Do you experience trembling and dizziness after a missed meal or strenuous workout schedule?
If you answered yes, then it’s possible that you are encountering an episode of low blood sugar level.
Our body needs a constant supply of glucose (or energy) to function optimally. However, trying to maintain a steady level of glucose in our bloodstream is a complicated balancing act as both ‘too high’ and ‘too low’ levels come with their share of complications. When the blood glucose levels drop too low (i.e. below 70mg/dL), the condition is referred to as ‘hypoglycemia’ or ‘low blood sugar’ (although different people will feel the effects of low blood sugar at different levels). If not treated immediately, the effects can range from mild weakness to serious consequences such as fainting, seizures, and brain damage.
Low blood sugar level is quite common among diabetics who take insulin or oral medications to bring down their blood sugar levels. For non-diabetics, the causes for low blood glucose include heavy consumption of alcohol without eating, long gaps between meals, vigorous exercising, eating disorders like anorexia, critical liver illness, or side effect of certain medications.
According to Mayo Clinic, “Most hypoglycemia occurs when you haven’t eaten or are in a fasting state, but that’s not always the case. Sometimes hypoglycemia occurs after meals because the body produces more insulin needed. This condition is called reactive or postprandial hypoglycemia,” or in layman term a ‘sugar crash.’ To understand this, we must look at the process of sugar metabolism in the body. When we eat sugar-rich foods or simple carbs with low fiber content, the blood glucose level shoots up quickly and substantially. This sudden spike in glucose levels forces the pancreas to secrete more of the blood glucose lowering hormone called insulin to facilitate a quick exit of the glucose from the blood into the body cells.

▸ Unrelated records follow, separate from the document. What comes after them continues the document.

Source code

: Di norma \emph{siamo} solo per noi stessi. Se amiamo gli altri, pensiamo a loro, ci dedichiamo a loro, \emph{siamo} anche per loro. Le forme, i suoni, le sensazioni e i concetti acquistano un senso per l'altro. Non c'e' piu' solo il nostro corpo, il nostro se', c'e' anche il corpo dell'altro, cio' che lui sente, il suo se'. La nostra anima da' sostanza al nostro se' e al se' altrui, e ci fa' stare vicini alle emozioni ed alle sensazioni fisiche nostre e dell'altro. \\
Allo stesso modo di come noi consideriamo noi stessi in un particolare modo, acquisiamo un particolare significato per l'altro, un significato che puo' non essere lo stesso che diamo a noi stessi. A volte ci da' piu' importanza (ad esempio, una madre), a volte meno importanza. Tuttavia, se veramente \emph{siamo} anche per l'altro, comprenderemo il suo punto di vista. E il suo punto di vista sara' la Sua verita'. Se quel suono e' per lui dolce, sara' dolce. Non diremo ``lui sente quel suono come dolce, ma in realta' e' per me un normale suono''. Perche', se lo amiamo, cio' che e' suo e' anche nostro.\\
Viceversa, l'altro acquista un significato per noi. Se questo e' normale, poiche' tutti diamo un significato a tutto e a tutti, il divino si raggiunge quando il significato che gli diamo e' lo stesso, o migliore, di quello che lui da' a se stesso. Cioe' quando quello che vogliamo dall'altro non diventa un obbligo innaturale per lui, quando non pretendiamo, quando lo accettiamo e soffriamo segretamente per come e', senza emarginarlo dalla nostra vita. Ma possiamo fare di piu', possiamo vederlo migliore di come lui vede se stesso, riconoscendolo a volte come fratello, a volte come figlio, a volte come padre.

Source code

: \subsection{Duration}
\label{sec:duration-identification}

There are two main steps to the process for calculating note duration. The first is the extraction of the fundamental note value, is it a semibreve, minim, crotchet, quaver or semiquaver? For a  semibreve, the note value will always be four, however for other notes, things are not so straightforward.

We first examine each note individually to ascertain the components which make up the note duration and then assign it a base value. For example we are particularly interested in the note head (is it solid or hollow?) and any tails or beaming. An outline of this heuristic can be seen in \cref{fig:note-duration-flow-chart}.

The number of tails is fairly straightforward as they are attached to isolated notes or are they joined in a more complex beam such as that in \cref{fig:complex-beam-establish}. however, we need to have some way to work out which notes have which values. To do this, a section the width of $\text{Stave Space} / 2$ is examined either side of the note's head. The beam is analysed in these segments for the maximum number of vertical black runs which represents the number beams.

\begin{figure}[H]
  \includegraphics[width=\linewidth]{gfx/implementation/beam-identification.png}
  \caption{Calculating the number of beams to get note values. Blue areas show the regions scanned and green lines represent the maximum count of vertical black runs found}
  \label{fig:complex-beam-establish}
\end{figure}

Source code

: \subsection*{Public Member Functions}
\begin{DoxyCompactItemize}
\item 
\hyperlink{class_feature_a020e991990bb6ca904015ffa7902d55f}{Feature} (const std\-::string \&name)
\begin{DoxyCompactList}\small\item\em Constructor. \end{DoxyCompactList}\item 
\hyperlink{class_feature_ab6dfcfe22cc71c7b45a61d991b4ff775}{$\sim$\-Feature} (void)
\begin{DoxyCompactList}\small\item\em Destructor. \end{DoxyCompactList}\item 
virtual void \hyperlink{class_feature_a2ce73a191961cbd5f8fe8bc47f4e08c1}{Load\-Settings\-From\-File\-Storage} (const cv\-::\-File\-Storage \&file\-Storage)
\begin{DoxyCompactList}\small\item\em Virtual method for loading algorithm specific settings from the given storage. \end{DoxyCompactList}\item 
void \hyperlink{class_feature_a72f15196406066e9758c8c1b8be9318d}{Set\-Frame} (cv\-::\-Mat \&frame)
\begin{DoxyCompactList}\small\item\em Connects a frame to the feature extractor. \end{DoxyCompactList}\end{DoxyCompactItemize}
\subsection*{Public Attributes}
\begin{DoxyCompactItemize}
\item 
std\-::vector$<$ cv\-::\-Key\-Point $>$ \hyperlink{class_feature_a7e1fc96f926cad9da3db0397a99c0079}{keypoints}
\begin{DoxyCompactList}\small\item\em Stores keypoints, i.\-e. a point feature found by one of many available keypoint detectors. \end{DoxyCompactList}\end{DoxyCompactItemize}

Extra insulin released brings down the blood sugar level too drastically, and we start experiencing the symptoms of low blood sugar levels or ‘sugar crash.’ We feel hungry and crave for more sugar to counter the lowered glucose levels. And if we choose simple sugars to satiate our hunger, the cycle begins yet again. This vicious cycle of spikes and crashes is dangerous for our physical and mental wellbeing.
Effects of low blood sugar levels
The effect of low blood sugar levels is most profound on the nervous system. Confusion, irritability, fatigue, lack of attention, and slurred speech are few neurological effects related to low blood sugar levels. The digestive system also gets affected, resulting in nausea, diarrhea, and malaise. Taking proper precautions and seeking medical attention, if needed, is essential in extreme cases. Convulsions, coma, loss of consciousness, and even death may result if the levels drop too low.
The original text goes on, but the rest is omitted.